How a bot changed the way we talk with each other
Coauthored by Sarah Mohs, Senior Content Designer at Intuit
How often have engineers asked your content team to build something? When we got a meeting invite from DevOps, we were confused.
Ashish and Wendi came with a project for Intuit’s Engineering Days hackathon. Diversity and inclusion is part of who we are at Intuit. Quality content is inclusive and it’s part of our content guidelines.
Ashish and Wendi didn’t want to accidentally use harmful language, but they didn’t always remember the inclusive terms and didn’t want to have to check the style guide all the time.
How could we bring language guidance to Slack from our style guide, contentdesign.intuit.com? If we created a bot, could we help teams use more inclusive language in our everyday Slack conversations?
Assessing our gaps, we needed a structured data source with a fast API. We also needed a broad set of terms and phrases with enough guidance to be served as message replies or content themselves. WordPress, used to publish our style guide, wasn’t the answer.
The power of partnerships
Instead, we turned to Writer, another platform Intuit content teams use. Along with many awesome features, Writer flags language that isn’t inclusive. The product comes with researched, curated standards for thousands of inclusivity term checks. Another powerful feature: Writer also lets us add language from our own word list that’s particular to Intuit.
Integrating with Writer’s API was the obvious decision. We could create an experience for Intuit employees to support our company value, Stronger Together. The hackathon was a week away, and the team at Writer jumped in to partner with us.
How the bot works
If you send a message in a Slack channel with language that isn’t inclusive, the bot replies privately and provides relevant suggestions on:
- Age and family status
- Gender identity
- Sexual orientation
- Race, ethnicity and nationality
- Substance abuse
Intuit had language in our products and our descriptions of them that needed to change, like “master admin,” “white glove,” “whitelist/blacklist.” But there’s also language that’s pervasive in any corporate environment, like “powwow,” “circle the wagons,” and the ever-present “guys” greeting.
Practice openness and empathy
Going in, we respected that people aren’t all the same in awareness and willingness. Our team knew to be open to feedback for improvement, and possibly some defensive reactions. But it was important to lead with empathy for everyone, including those who were at different places on the path to inclusive language. Ultimately, the bot provides information that employees choose to consider or ignore. That was our only expectation.
Right away, we learned that we had to create more safety for everyone. To provide this, we created a feedback form, partnered with HR on FAQs, and linked our accessibility and inclusion guidelines, which are developed by folks from content teams, the DEI team, and employee resource groups.
The feedback form has been a useful tool to get constructive feedback from the community. For example, the bot originally flagged terms like “the deaf” and suggested person-first language like “person who is deaf.” We got feedback suggesting using a capital D for Deaf, as this person took pride in their identity. Being able to manage terms in Writer lets us easily edit to make sure the bot’s suggestions include different ways people prefer to describe themselves.
Communicate and set expectations
When we launched, some people were worried the bot was going to be used as a performance management tool. (It’s not, and no identifiable data is tracked.) Some folks who belonged to large Slack channels — or infrequently visited them — didn’t know it was there. They were surprised when it responded.
More communication is almost always better — especially with inclusive language and how it can lack a base of shared understanding. Now, when the bot is added to a channel, it introduces itself to everyone in a public message. It’s clear about what it does, what it doesn’t do, and what its limitations are. The bot also automatically greets new channel members with a similar message when they join.
What’s next? We’ll continue to be open and empathetic, offering options. Ashish and Wendi have plans to add a way for individuals to turn off replies and to integrate a feature from Writer that captures feedback on each suggestion.

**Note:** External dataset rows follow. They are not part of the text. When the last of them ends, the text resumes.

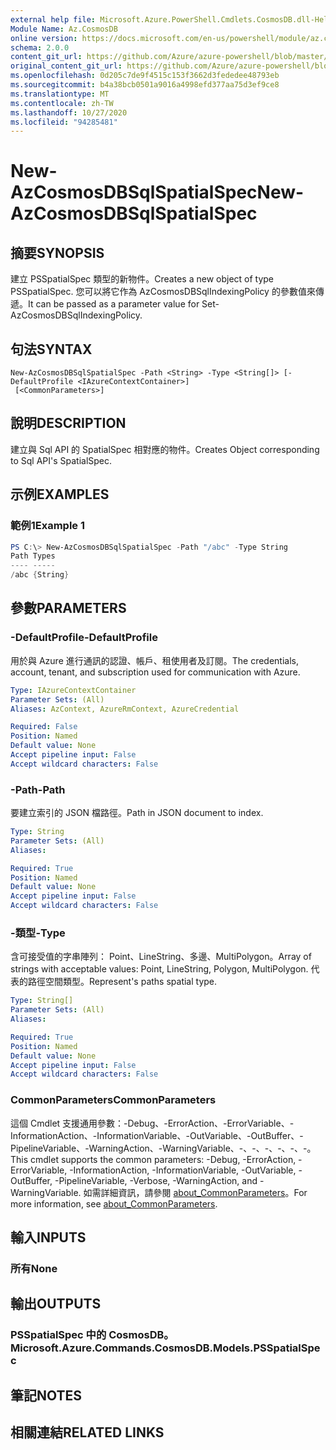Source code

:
 ```yaml
---
external help file: Microsoft.Azure.PowerShell.Cmdlets.CosmosDB.dll-Help.xml
Module Name: Az.CosmosDB
online version: https://docs.microsoft.com/en-us/powershell/module/az.cosmosdb/new-azcosmosdbsqlspatialspec
schema: 2.0.0
content_git_url: https://github.com/Azure/azure-powershell/blob/master/src/CosmosDB/CosmosDB/help/New-AzCosmosDBSqlSpatialSpec.md
original_content_git_url: https://github.com/Azure/azure-powershell/blob/master/src/CosmosDB/CosmosDB/help/New-AzCosmosDBSqlSpatialSpec.md
ms.openlocfilehash: 0d205c7de9f4515c153f3662d3fededee48793eb
ms.sourcegitcommit: b4a38bcb0501a9016a4998efd377aa75d3ef9ce8
ms.translationtype: MT
ms.contentlocale: zh-TW
ms.lasthandoff: 10/27/2020
ms.locfileid: "94285481"
---
```

# <span data-ttu-id="03cb2-101">New-AzCosmosDBSqlSpatialSpec</span><span class="sxs-lookup"><span data-stu-id="03cb2-101">New-AzCosmosDBSqlSpatialSpec</span></span>

## <span data-ttu-id="03cb2-102">摘要</span><span class="sxs-lookup"><span data-stu-id="03cb2-102">SYNOPSIS</span></span>
<span data-ttu-id="03cb2-103">建立 PSSpatialSpec 類型的新物件。</span><span class="sxs-lookup"><span data-stu-id="03cb2-103">Creates a new object of type PSSpatialSpec.</span></span> <span data-ttu-id="03cb2-104">您可以將它作為 AzCosmosDBSqlIndexingPolicy 的參數值來傳遞。</span><span class="sxs-lookup"><span data-stu-id="03cb2-104">It can be passed as a parameter value for Set-AzCosmosDBSqlIndexingPolicy.</span></span>

## <span data-ttu-id="03cb2-105">句法</span><span class="sxs-lookup"><span data-stu-id="03cb2-105">SYNTAX</span></span>

```
New-AzCosmosDBSqlSpatialSpec -Path <String> -Type <String[]> [-DefaultProfile <IAzureContextContainer>]
 [<CommonParameters>]
```

## <span data-ttu-id="03cb2-106">說明</span><span class="sxs-lookup"><span data-stu-id="03cb2-106">DESCRIPTION</span></span>
<span data-ttu-id="03cb2-107">建立與 Sql API 的 SpatialSpec 相對應的物件。</span><span class="sxs-lookup"><span data-stu-id="03cb2-107">Creates Object corresponding to Sql API's SpatialSpec.</span></span>

## <span data-ttu-id="03cb2-108">示例</span><span class="sxs-lookup"><span data-stu-id="03cb2-108">EXAMPLES</span></span>

### <span data-ttu-id="03cb2-109">範例1</span><span class="sxs-lookup"><span data-stu-id="03cb2-109">Example 1</span></span>
```powershell
PS C:\> New-AzCosmosDBSqlSpatialSpec -Path "/abc" -Type String
Path Types
---- -----
/abc {String}
```

## <span data-ttu-id="03cb2-110">參數</span><span class="sxs-lookup"><span data-stu-id="03cb2-110">PARAMETERS</span></span>

### <span data-ttu-id="03cb2-111">-DefaultProfile</span><span class="sxs-lookup"><span data-stu-id="03cb2-111">-DefaultProfile</span></span>
<span data-ttu-id="03cb2-112">用於與 Azure 進行通訊的認證、帳戶、租使用者及訂閱。</span><span class="sxs-lookup"><span data-stu-id="03cb2-112">The credentials, account, tenant, and subscription used for communication with Azure.</span></span>

```yaml
Type: IAzureContextContainer
Parameter Sets: (All)
Aliases: AzContext, AzureRmContext, AzureCredential

Required: False
Position: Named
Default value: None
Accept pipeline input: False
Accept wildcard characters: False
```

### <span data-ttu-id="03cb2-113">-Path</span><span class="sxs-lookup"><span data-stu-id="03cb2-113">-Path</span></span>
<span data-ttu-id="03cb2-114">要建立索引的 JSON 檔路徑。</span><span class="sxs-lookup"><span data-stu-id="03cb2-114">Path in JSON document to index.</span></span>

```yaml
Type: String
Parameter Sets: (All)
Aliases:

Required: True
Position: Named
Default value: None
Accept pipeline input: False
Accept wildcard characters: False
```

### <span data-ttu-id="03cb2-115">-類型</span><span class="sxs-lookup"><span data-stu-id="03cb2-115">-Type</span></span>
<span data-ttu-id="03cb2-116">含可接受值的字串陣列： Point、LineString、多邊、MultiPolygon。</span><span class="sxs-lookup"><span data-stu-id="03cb2-116">Array of strings with acceptable values: Point, LineString, Polygon, MultiPolygon.</span></span>
<span data-ttu-id="03cb2-117">代表的路徑空間類型。</span><span class="sxs-lookup"><span data-stu-id="03cb2-117">Represent's paths spatial type.</span></span>

```yaml
Type: String[]
Parameter Sets: (All)
Aliases:

Required: True
Position: Named
Default value: None
Accept pipeline input: False
Accept wildcard characters: False
```

### <span data-ttu-id="03cb2-118">CommonParameters</span><span class="sxs-lookup"><span data-stu-id="03cb2-118">CommonParameters</span></span>
<span data-ttu-id="03cb2-119">這個 Cmdlet 支援通用參數：-Debug、-ErrorAction、-ErrorVariable、-InformationAction、-InformationVariable、-OutVariable、-OutBuffer、-PipelineVariable、-WarningAction、-WarningVariable、-、-、-、-、-、-。</span><span class="sxs-lookup"><span data-stu-id="03cb2-119">This cmdlet supports the common parameters: -Debug, -ErrorAction, -ErrorVariable, -InformationAction, -InformationVariable, -OutVariable, -OutBuffer, -PipelineVariable, -Verbose, -WarningAction, and -WarningVariable.</span></span> <span data-ttu-id="03cb2-120">如需詳細資訊，請參閱 [about_CommonParameters](http://go.microsoft.com/fwlink/?LinkID=113216)。</span><span class="sxs-lookup"><span data-stu-id="03cb2-120">For more information, see [about_CommonParameters](http://go.microsoft.com/fwlink/?LinkID=113216).</span></span>

## <span data-ttu-id="03cb2-121">輸入</span><span class="sxs-lookup"><span data-stu-id="03cb2-121">INPUTS</span></span>

### <span data-ttu-id="03cb2-122">所有</span><span class="sxs-lookup"><span data-stu-id="03cb2-122">None</span></span>

## <span data-ttu-id="03cb2-123">輸出</span><span class="sxs-lookup"><span data-stu-id="03cb2-123">OUTPUTS</span></span>

### <span data-ttu-id="03cb2-124">PSSpatialSpec 中的 CosmosDB。</span><span class="sxs-lookup"><span data-stu-id="03cb2-124">Microsoft.Azure.Commands.CosmosDB.Models.PSSpatialSpec</span></span>

## <span data-ttu-id="03cb2-125">筆記</span><span class="sxs-lookup"><span data-stu-id="03cb2-125">NOTES</span></span>

## <span data-ttu-id="03cb2-126">相關連結</span><span class="sxs-lookup"><span data-stu-id="03cb2-126">RELATED LINKS</span></span>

Impact on content and culture
The bot is very popular at Intuit. Only one notice about its availability went out, but folks added it all over Slack — 609 channels to date. The project got attention from our executives. In their view, the bot could up-level conversations and contribute to a healthy work environment. It could be part of larger culture-building efforts, too.

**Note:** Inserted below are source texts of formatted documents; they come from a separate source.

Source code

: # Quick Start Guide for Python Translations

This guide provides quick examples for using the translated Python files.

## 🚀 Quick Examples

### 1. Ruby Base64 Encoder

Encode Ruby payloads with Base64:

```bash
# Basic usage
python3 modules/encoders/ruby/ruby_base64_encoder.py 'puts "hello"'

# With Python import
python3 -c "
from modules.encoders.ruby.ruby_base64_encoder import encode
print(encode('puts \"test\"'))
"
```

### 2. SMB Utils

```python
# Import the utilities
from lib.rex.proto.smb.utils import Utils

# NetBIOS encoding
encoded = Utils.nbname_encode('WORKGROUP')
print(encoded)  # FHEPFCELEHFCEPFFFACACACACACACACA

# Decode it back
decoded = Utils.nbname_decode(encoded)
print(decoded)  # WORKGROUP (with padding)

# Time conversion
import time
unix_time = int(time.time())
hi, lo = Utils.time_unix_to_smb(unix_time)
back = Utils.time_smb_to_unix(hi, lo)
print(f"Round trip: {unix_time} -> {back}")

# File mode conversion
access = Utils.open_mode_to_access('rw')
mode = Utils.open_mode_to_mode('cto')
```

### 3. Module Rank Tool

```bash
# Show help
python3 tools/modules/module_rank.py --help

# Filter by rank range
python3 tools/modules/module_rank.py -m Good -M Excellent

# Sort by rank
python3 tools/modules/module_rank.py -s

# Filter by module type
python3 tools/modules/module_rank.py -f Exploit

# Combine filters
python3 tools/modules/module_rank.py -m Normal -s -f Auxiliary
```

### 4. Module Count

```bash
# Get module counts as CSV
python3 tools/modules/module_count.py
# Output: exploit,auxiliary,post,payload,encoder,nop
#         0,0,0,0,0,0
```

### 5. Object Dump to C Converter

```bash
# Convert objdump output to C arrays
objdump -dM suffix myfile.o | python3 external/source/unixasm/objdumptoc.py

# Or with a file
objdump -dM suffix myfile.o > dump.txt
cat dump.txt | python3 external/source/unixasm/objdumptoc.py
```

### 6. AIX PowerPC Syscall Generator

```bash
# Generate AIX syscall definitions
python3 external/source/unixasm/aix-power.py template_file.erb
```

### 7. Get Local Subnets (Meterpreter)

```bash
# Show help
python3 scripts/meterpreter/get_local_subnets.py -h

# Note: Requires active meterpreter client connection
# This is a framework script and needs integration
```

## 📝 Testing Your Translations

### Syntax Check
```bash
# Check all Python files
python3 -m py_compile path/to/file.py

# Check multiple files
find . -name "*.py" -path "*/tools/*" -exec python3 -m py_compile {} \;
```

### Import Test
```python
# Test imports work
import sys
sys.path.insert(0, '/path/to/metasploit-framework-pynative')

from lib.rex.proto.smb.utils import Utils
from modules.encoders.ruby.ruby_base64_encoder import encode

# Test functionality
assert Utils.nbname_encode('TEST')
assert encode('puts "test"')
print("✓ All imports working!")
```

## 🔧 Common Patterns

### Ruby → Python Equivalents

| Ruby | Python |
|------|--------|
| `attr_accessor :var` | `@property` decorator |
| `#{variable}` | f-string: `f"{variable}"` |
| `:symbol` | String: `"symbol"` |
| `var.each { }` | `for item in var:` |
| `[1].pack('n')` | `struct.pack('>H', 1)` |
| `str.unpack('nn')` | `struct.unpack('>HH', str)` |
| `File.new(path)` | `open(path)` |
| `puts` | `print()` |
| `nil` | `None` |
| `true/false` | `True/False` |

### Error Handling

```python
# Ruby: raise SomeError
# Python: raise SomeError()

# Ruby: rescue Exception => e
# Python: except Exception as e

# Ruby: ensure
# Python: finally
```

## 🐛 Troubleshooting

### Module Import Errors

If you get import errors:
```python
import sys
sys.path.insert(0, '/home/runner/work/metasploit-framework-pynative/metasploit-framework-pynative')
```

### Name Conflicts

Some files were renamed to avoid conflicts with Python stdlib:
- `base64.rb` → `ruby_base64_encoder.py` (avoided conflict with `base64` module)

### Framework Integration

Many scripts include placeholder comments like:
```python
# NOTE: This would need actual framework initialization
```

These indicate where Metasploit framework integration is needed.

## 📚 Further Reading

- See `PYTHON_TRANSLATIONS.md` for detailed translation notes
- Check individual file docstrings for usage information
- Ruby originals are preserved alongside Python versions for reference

Intuit employees have received the bot as a learning tool. We saw the number of flags going down over 60% in a few months. We’re using it individually to examine the words and phrases we use out of habit, and change them.

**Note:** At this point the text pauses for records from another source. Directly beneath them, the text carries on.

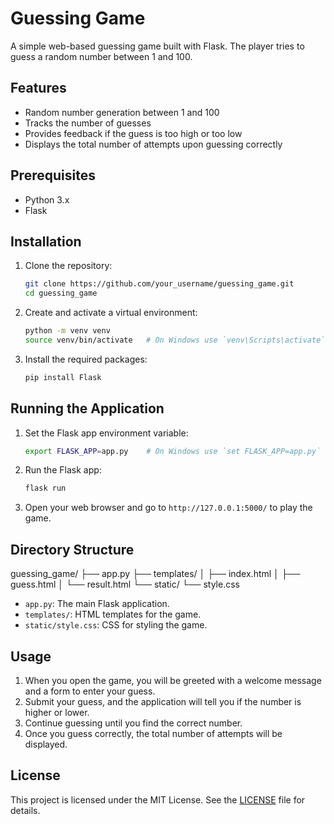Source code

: # Guessing Game

A simple web-based guessing game built with Flask. The player tries to guess a random number between 1 and 100.

## Features

- Random number generation between 1 and 100
- Tracks the number of guesses
- Provides feedback if the guess is too high or too low
- Displays the total number of attempts upon guessing correctly

## Prerequisites

- Python 3.x
- Flask

## Installation

1. Clone the repository:
    ```sh
    git clone https://github.com/your_username/guessing_game.git
    cd guessing_game
    ```

2. Create and activate a virtual environment:
    ```sh
    python -m venv venv
    source venv/bin/activate   # On Windows use `venv\Scripts\activate`
    ```

3. Install the required packages:
    ```sh
    pip install Flask
    ```

## Running the Application

1. Set the Flask app environment variable:
    ```sh
    export FLASK_APP=app.py    # On Windows use `set FLASK_APP=app.py`
    ```

2. Run the Flask app:
    ```sh
    flask run
    ```

3. Open your web browser and go to `http://127.0.0.1:5000/` to play the game.

## Directory Structure

guessing_game/
├── app.py
├── templates/
│ ├── index.html
│ ├── guess.html
│ └── result.html
└── static/
└── style.css


- `app.py`: The main Flask application.
- `templates/`: HTML templates for the game.
- `static/style.css`: CSS for styling the game.

## Usage

1. When you open the game, you will be greeted with a welcome message and a form to enter your guess.
2. Submit your guess, and the application will tell you if the number is higher or lower.
3. Continue guessing until you find the correct number.
4. Once you guess correctly, the total number of attempts will be displayed.

## License

This project is licensed under the MIT License. See the [LICENSE](LICENSE) file for details.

Do words have meaning or history I’m not aware of? Or impact on other people I don’t see? Can I create more belonging just by choosing a different word?
People are starting to think about the words they use — not only with our customers, but with colleagues, too. The idea behind the bot is to get you thinking about the words you use in the everyday conversations that happen on Slack, and have that eventually ripple out to conversations that happen everywhere.
Over time, new habits form. The words that you used to use will be replaced with other ones. Language is always evolving. Just think of racist, insensitive, non-inclusive words that were used just a decade or two ago that are no longer acceptable today. Language and cultural shifts can and will happen.
Extra thanks to my hackathon team who built the bot: Wendi Cui, Sarah Mohs, Ashish Padmantintiwar and Vivek Saigal. And to May Habib and Maiko Cook at Writer for their incredible support.